Raw data:
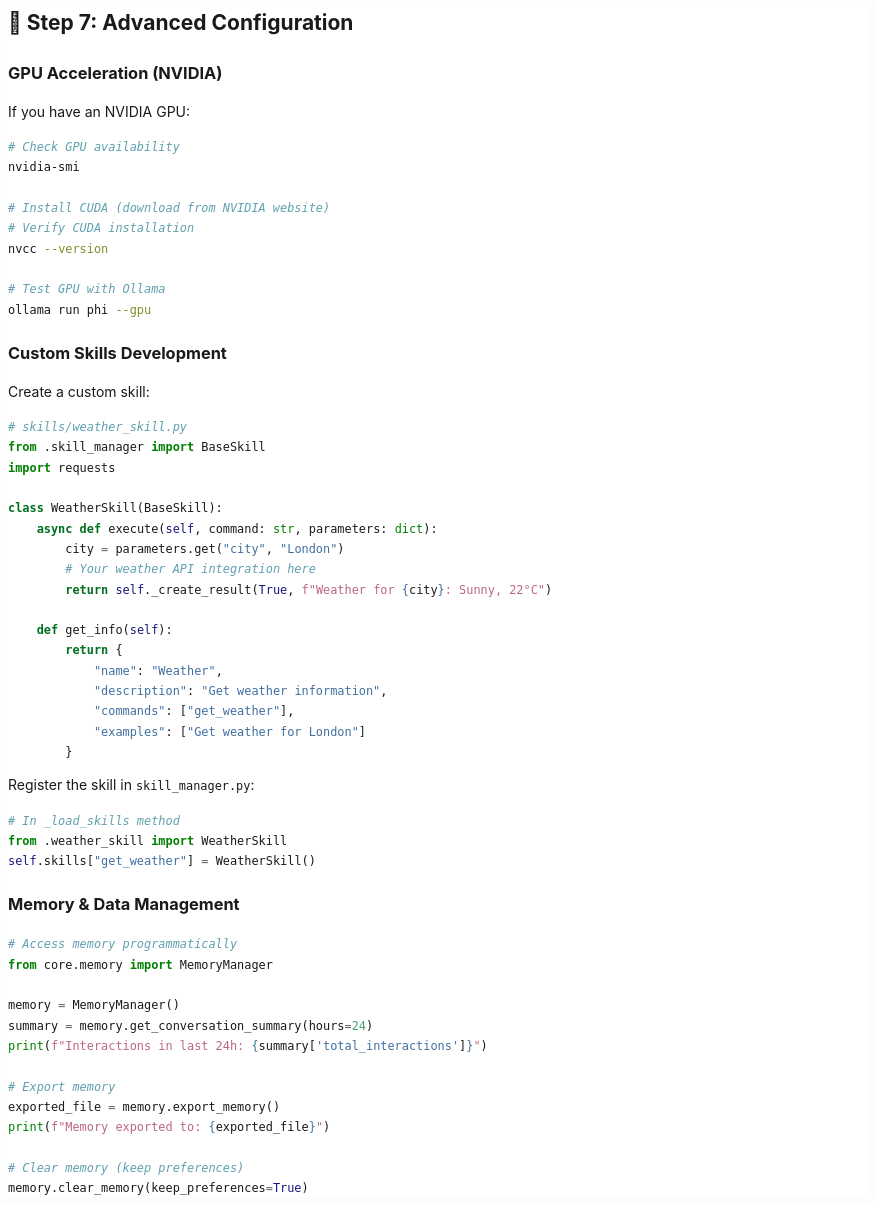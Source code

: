 ## 🔧 Step 7: Advanced Configuration

### GPU Acceleration (NVIDIA)

If you have an NVIDIA GPU:

```bash
# Check GPU availability
nvidia-smi

# Install CUDA (download from NVIDIA website)
# Verify CUDA installation
nvcc --version

# Test GPU with Ollama
ollama run phi --gpu
```

### Custom Skills Development

Create a custom skill:

```python
# skills/weather_skill.py
from .skill_manager import BaseSkill
import requests

class WeatherSkill(BaseSkill):
    async def execute(self, command: str, parameters: dict):
        city = parameters.get("city", "London")
        # Your weather API integration here
        return self._create_result(True, f"Weather for {city}: Sunny, 22°C")
    
    def get_info(self):
        return {
            "name": "Weather",
            "description": "Get weather information",
            "commands": ["get_weather"],
            "examples": ["Get weather for London"]
        }
```

Register the skill in `skill_manager.py`:

```python
# In _load_skills method
from .weather_skill import WeatherSkill
self.skills["get_weather"] = WeatherSkill()
```

### Memory & Data Management

```python
# Access memory programmatically
from core.memory import MemoryManager

memory = MemoryManager()
summary = memory.get_conversation_summary(hours=24)
print(f"Interactions in last 24h: {summary['total_interactions']}")

# Export memory
exported_file = memory.export_memory()
print(f"Memory exported to: {exported_file}")

# Clear memory (keep preferences)
memory.clear_memory(keep_preferences=True)
```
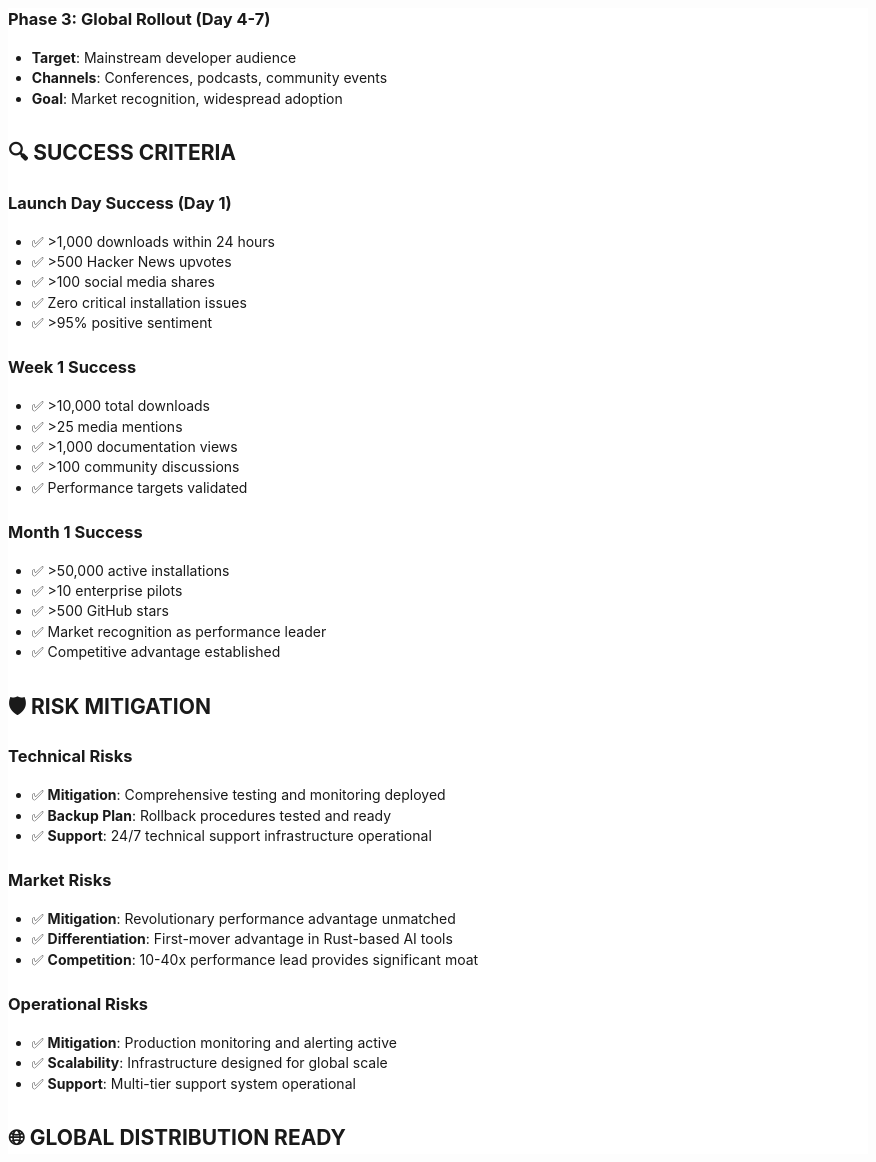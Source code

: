 ### **Phase 3: Global Rollout (Day 4-7)**
- **Target**: Mainstream developer audience
- **Channels**: Conferences, podcasts, community events
- **Goal**: Market recognition, widespread adoption

## 🔍 SUCCESS CRITERIA

### **Launch Day Success (Day 1)**
- ✅ >1,000 downloads within 24 hours
- ✅ >500 Hacker News upvotes
- ✅ >100 social media shares
- ✅ Zero critical installation issues
- ✅ >95% positive sentiment

### **Week 1 Success**
- ✅ >10,000 total downloads
- ✅ >25 media mentions
- ✅ >1,000 documentation views
- ✅ >100 community discussions
- ✅ Performance targets validated

### **Month 1 Success**
- ✅ >50,000 active installations
- ✅ >10 enterprise pilots
- ✅ >500 GitHub stars
- ✅ Market recognition as performance leader
- ✅ Competitive advantage established

## 🛡️ RISK MITIGATION

### **Technical Risks** 
- ✅ **Mitigation**: Comprehensive testing and monitoring deployed
- ✅ **Backup Plan**: Rollback procedures tested and ready
- ✅ **Support**: 24/7 technical support infrastructure operational

### **Market Risks**
- ✅ **Mitigation**: Revolutionary performance advantage unmatched
- ✅ **Differentiation**: First-mover advantage in Rust-based AI tools
- ✅ **Competition**: 10-40x performance lead provides significant moat

### **Operational Risks**
- ✅ **Mitigation**: Production monitoring and alerting active
- ✅ **Scalability**: Infrastructure designed for global scale
- ✅ **Support**: Multi-tier support system operational

## 🌐 GLOBAL DISTRIBUTION READY

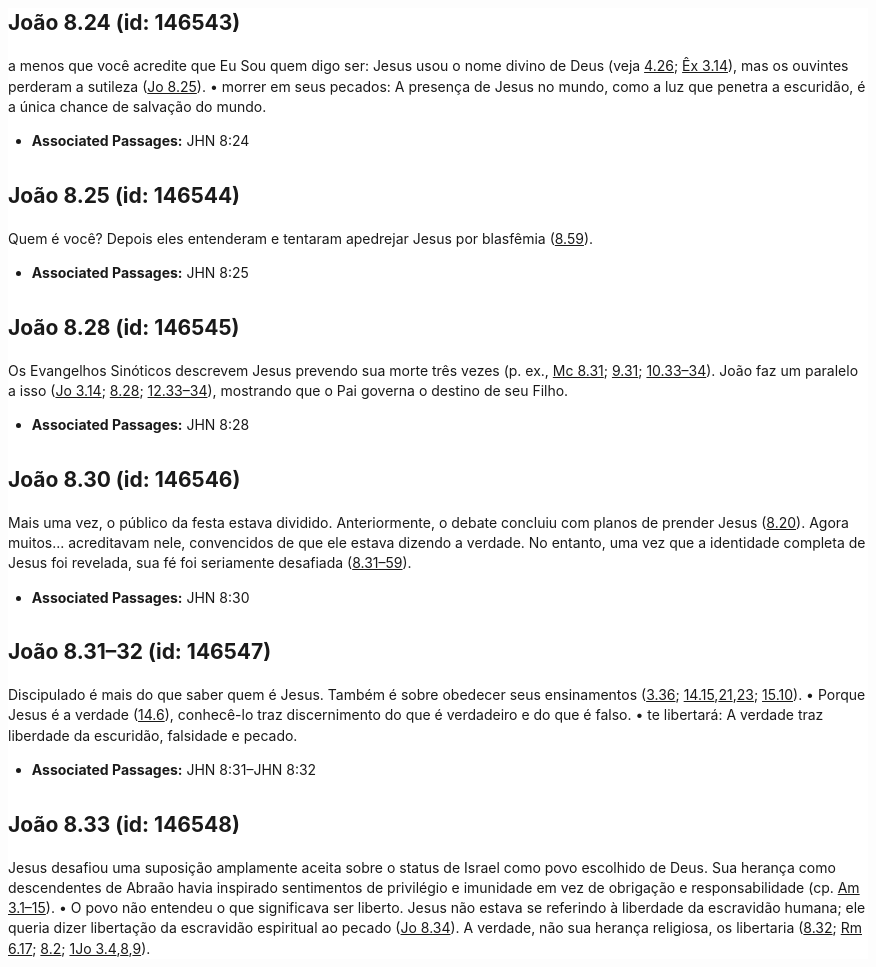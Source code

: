 ## João 8.24 (id: 146543)

a menos que você acredite que Eu Sou quem digo ser: Jesus usou o nome divino de Deus (veja [4\.26](https://ref.ly/John4:26); [Êx 3\.14](https://ref.ly/Exod3:14)), mas os ouvintes perderam a sutileza ([Jo 8\.25](https://ref.ly/John8:25)). • morrer em seus pecados: A presença de Jesus no mundo, como a luz que penetra a escuridão, é a única chance de salvação do mundo.

* **Associated Passages:** JHN 8:24

## João 8.25 (id: 146544)

Quem é você? Depois eles entenderam e tentaram apedrejar Jesus por blasfêmia ([8\.59](https://ref.ly/John8:59)).

* **Associated Passages:** JHN 8:25

## João 8.28 (id: 146545)

Os Evangelhos Sinóticos descrevem Jesus prevendo sua morte três vezes (p. ex., [Mc 8\.31](https://ref.ly/Mark8:31); [9\.31](https://ref.ly/Mark9:31); [10\.33–34](https://ref.ly/Mark10:33-Mark10:34)). João faz um paralelo a isso ([Jo 3\.14](https://ref.ly/John3:14); [8\.28](https://ref.ly/John8:28); [12\.33–34](https://ref.ly/John12:33-John12:34)), mostrando que o Pai governa o destino de seu Filho.

* **Associated Passages:** JHN 8:28

## João 8.30 (id: 146546)

Mais uma vez, o público da festa estava dividido. Anteriormente, o debate concluiu com planos de prender Jesus ([8\.20](https://ref.ly/John8:20)). Agora muitos... acreditavam nele, convencidos de que ele estava dizendo a verdade. No entanto, uma vez que a identidade completa de Jesus foi revelada, sua fé foi seriamente desafiada ([8\.31–59](https://ref.ly/John8:31-John8:59)).

* **Associated Passages:** JHN 8:30

## João 8.31–32 (id: 146547)

Discipulado é mais do que saber quem é Jesus. Também é sobre obedecer seus ensinamentos ([3\.36](https://ref.ly/John3:36); [14\.15](https://ref.ly/John14:15),[21](https://ref.ly/John14:21),[23](https://ref.ly/John14:23); [15\.10](https://ref.ly/John15:10)). • Porque Jesus é a verdade ([14\.6](https://ref.ly/John14:6)), conhecê\-lo traz discernimento do que é verdadeiro e do que é falso. • te libertará: A verdade traz liberdade da escuridão, falsidade e pecado.

* **Associated Passages:** JHN 8:31–JHN 8:32

## João 8.33 (id: 146548)

Jesus desafiou uma suposição amplamente aceita sobre o status de Israel como povo escolhido de Deus. Sua herança como descendentes de Abraão havia inspirado sentimentos de privilégio e imunidade em vez de obrigação e responsabilidade (cp. [Am 3\.1–15](https://ref.ly/Amos3:1-Amos3:15)). • O povo não entendeu o que significava ser liberto. Jesus não estava se referindo à liberdade da escravidão humana; ele queria dizer libertação da escravidão espiritual ao pecado ([Jo 8\.34](https://ref.ly/John8:34)). A verdade, não sua herança religiosa, os libertaria ([8\.32](https://ref.ly/John8:32); [Rm 6\.17](https://ref.ly/Rom6:17); [8\.2](https://ref.ly/Rom8:2); [1Jo 3\.4](https://ref.ly/1John3:4),[8](https://ref.ly/1John3:8),[9](https://ref.ly/1John3:9)).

What the exercise asks: Give back the whole listing exactly as written. Do not include any picture.

Written solution:
Source code

: ## 🔧 Step 7: Advanced Configuration

### GPU Acceleration (NVIDIA)

If you have an NVIDIA GPU:

```bash
# Check GPU availability
nvidia-smi

# Install CUDA (download from NVIDIA website)
# Verify CUDA installation
nvcc --version

# Test GPU with Ollama
ollama run phi --gpu
```

### Custom Skills Development

Create a custom skill:

```python
# skills/weather_skill.py
from .skill_manager import BaseSkill
import requests

class WeatherSkill(BaseSkill):
    async def execute(self, command: str, parameters: dict):
        city = parameters.get("city", "London")
        # Your weather API integration here
        return self._create_result(True, f"Weather for {city}: Sunny, 22°C")
    
    def get_info(self):
        return {
            "name": "Weather",
            "description": "Get weather information",
            "commands": ["get_weather"],
            "examples": ["Get weather for London"]
        }
```

Register the skill in `skill_manager.py`:

```python
# In _load_skills method
from .weather_skill import WeatherSkill
self.skills["get_weather"] = WeatherSkill()
```

### Memory & Data Management

```python
# Access memory programmatically
from core.memory import MemoryManager

memory = MemoryManager()
summary = memory.get_conversation_summary(hours=24)
print(f"Interactions in last 24h: {summary['total_interactions']}")

# Export memory
exported_file = memory.export_memory()
print(f"Memory exported to: {exported_file}")

# Clear memory (keep preferences)
memory.clear_memory(keep_preferences=True)
```
Source code

: ### **Phase 3: Global Rollout (Day 4-7)**
- **Target**: Mainstream developer audience
- **Channels**: Conferences, podcasts, community events
- **Goal**: Market recognition, widespread adoption

## 🔍 SUCCESS CRITERIA

### **Launch Day Success (Day 1)**
- ✅ >1,000 downloads within 24 hours
- ✅ >500 Hacker News upvotes
- ✅ >100 social media shares
- ✅ Zero critical installation issues
- ✅ >95% positive sentiment

### **Week 1 Success**
- ✅ >10,000 total downloads
- ✅ >25 media mentions
- ✅ >1,000 documentation views
- ✅ >100 community discussions
- ✅ Performance targets validated

### **Month 1 Success**
- ✅ >50,000 active installations
- ✅ >10 enterprise pilots
- ✅ >500 GitHub stars
- ✅ Market recognition as performance leader
- ✅ Competitive advantage established

## 🛡️ RISK MITIGATION

### **Technical Risks** 
- ✅ **Mitigation**: Comprehensive testing and monitoring deployed
- ✅ **Backup Plan**: Rollback procedures tested and ready
- ✅ **Support**: 24/7 technical support infrastructure operational

### **Market Risks**
- ✅ **Mitigation**: Revolutionary performance advantage unmatched
- ✅ **Differentiation**: First-mover advantage in Rust-based AI tools
- ✅ **Competition**: 10-40x performance lead provides significant moat

### **Operational Risks**
- ✅ **Mitigation**: Production monitoring and alerting active
- ✅ **Scalability**: Infrastructure designed for global scale
- ✅ **Support**: Multi-tier support system operational

## 🌐 GLOBAL DISTRIBUTION READY

Source code

: ## João 8.24 (id: 146543)

a menos que você acredite que Eu Sou quem digo ser: Jesus usou o nome divino de Deus (veja [4\.26](https://ref.ly/John4:26); [Êx 3\.14](https://ref.ly/Exod3:14)), mas os ouvintes perderam a sutileza ([Jo 8\.25](https://ref.ly/John8:25)). • morrer em seus pecados: A presença de Jesus no mundo, como a luz que penetra a escuridão, é a única chance de salvação do mundo.

* **Associated Passages:** JHN 8:24

## João 8.25 (id: 146544)

Quem é você? Depois eles entenderam e tentaram apedrejar Jesus por blasfêmia ([8\.59](https://ref.ly/John8:59)).

* **Associated Passages:** JHN 8:25

## João 8.28 (id: 146545)

Os Evangelhos Sinóticos descrevem Jesus prevendo sua morte três vezes (p. ex., [Mc 8\.31](https://ref.ly/Mark8:31); [9\.31](https://ref.ly/Mark9:31); [10\.33–34](https://ref.ly/Mark10:33-Mark10:34)). João faz um paralelo a isso ([Jo 3\.14](https://ref.ly/John3:14); [8\.28](https://ref.ly/John8:28); [12\.33–34](https://ref.ly/John12:33-John12:34)), mostrando que o Pai governa o destino de seu Filho.

* **Associated Passages:** JHN 8:28

## João 8.30 (id: 146546)

Mais uma vez, o público da festa estava dividido. Anteriormente, o debate concluiu com planos de prender Jesus ([8\.20](https://ref.ly/John8:20)). Agora muitos... acreditavam nele, convencidos de que ele estava dizendo a verdade. No entanto, uma vez que a identidade completa de Jesus foi revelada, sua fé foi seriamente desafiada ([8\.31–59](https://ref.ly/John8:31-John8:59)).

* **Associated Passages:** JHN 8:30

## João 8.31–32 (id: 146547)

Discipulado é mais do que saber quem é Jesus. Também é sobre obedecer seus ensinamentos ([3\.36](https://ref.ly/John3:36); [14\.15](https://ref.ly/John14:15),[21](https://ref.ly/John14:21),[23](https://ref.ly/John14:23); [15\.10](https://ref.ly/John15:10)). • Porque Jesus é a verdade ([14\.6](https://ref.ly/John14:6)), conhecê\-lo traz discernimento do que é verdadeiro e do que é falso. • te libertará: A verdade traz liberdade da escuridão, falsidade e pecado.

* **Associated Passages:** JHN 8:31–JHN 8:32

## João 8.33 (id: 146548)

Jesus desafiou uma suposição amplamente aceita sobre o status de Israel como povo escolhido de Deus. Sua herança como descendentes de Abraão havia inspirado sentimentos de privilégio e imunidade em vez de obrigação e responsabilidade (cp. [Am 3\.1–15](https://ref.ly/Amos3:1-Amos3:15)). • O povo não entendeu o que significava ser liberto. Jesus não estava se referindo à liberdade da escravidão humana; ele queria dizer libertação da escravidão espiritual ao pecado ([Jo 8\.34](https://ref.ly/John8:34)). A verdade, não sua herança religiosa, os libertaria ([8\.32](https://ref.ly/John8:32); [Rm 6\.17](https://ref.ly/Rom6:17); [8\.2](https://ref.ly/Rom8:2); [1Jo 3\.4](https://ref.ly/1John3:4),[8](https://ref.ly/1John3:8),[9](https://ref.ly/1John3:9)).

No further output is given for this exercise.